• TASK REQUIREMENTS
Which lines below fall between the one containing "<em>iTeleport for iPad.</em>" and the one containing "The reaction has"? Repeat them exactly, counting both of those lines, and add nothing else.

** GIVEN ENTRIES follows **

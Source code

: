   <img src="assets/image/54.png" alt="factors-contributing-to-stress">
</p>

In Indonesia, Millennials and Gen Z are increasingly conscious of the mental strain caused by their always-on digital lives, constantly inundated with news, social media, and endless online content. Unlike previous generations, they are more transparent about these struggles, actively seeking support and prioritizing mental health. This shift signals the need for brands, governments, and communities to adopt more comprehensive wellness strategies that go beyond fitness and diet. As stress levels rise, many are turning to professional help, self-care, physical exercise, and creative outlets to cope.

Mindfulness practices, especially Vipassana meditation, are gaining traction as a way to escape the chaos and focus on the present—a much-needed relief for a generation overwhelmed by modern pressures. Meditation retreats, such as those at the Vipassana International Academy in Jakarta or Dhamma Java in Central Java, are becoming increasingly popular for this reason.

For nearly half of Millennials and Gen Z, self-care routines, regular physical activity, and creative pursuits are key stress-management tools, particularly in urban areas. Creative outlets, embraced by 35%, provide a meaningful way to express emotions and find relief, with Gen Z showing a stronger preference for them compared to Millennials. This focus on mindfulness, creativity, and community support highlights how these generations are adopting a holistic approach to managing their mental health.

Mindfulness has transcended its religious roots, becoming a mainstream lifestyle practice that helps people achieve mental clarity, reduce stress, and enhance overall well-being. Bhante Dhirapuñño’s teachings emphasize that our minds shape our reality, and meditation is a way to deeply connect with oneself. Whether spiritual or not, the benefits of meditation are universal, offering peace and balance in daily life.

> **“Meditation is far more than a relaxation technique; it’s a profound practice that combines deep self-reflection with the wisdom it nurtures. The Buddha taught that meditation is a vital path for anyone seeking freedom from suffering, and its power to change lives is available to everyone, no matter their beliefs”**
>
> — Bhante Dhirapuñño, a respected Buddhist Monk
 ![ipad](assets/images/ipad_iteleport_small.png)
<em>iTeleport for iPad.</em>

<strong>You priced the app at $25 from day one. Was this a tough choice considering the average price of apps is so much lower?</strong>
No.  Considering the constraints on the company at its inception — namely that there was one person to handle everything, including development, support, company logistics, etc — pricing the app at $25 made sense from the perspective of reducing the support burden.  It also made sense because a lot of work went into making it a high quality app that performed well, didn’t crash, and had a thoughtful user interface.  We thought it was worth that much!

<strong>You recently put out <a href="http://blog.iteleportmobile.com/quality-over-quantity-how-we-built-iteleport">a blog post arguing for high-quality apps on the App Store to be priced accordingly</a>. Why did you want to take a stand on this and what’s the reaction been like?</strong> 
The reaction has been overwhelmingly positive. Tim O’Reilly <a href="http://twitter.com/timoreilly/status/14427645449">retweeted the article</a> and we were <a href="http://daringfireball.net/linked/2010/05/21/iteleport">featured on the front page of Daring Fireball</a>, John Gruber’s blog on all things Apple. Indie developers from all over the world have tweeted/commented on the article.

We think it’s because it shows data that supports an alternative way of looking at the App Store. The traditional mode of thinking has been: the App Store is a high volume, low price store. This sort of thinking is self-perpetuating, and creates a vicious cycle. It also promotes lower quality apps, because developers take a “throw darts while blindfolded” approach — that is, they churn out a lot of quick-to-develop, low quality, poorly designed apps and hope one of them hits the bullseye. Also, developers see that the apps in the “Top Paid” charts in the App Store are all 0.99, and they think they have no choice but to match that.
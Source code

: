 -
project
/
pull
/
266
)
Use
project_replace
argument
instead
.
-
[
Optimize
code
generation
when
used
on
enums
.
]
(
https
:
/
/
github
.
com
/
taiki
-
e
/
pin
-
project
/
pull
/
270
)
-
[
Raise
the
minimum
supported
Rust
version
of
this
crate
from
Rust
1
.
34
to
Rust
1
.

** End of GIVEN ENTRIES **

• ANSWER TO THIS EXERCISE
<em>iTeleport for iPad.</em>

<strong>You priced the app at $25 from day one. Was this a tough choice considering the average price of apps is so much lower?</strong>
No.  Considering the constraints on the company at its inception — namely that there was one person to handle everything, including development, support, company logistics, etc — pricing the app at $25 made sense from the perspective of reducing the support burden.  It also made sense because a lot of work went into making it a high quality app that performed well, didn’t crash, and had a thoughtful user interface.  We thought it was worth that much!

<strong>You recently put out <a href="http://blog.iteleportmobile.com/quality-over-quantity-how-we-built-iteleport">a blog post arguing for high-quality apps on the App Store to be priced accordingly</a>. Why did you want to take a stand on this and what’s the reaction been like?</strong> 
The reaction has been overwhelmingly positive. Tim O’Reilly <a href="http://twitter.com/timoreilly/status/14427645449">retweeted the article</a> and we were <a href="http://daringfireball.net/linked/2010/05/21/iteleport">featured on the front page of Daring Fireball</a>, John Gruber’s blog on all things Apple. Indie developers from all over the world have tweeted/commented on the article.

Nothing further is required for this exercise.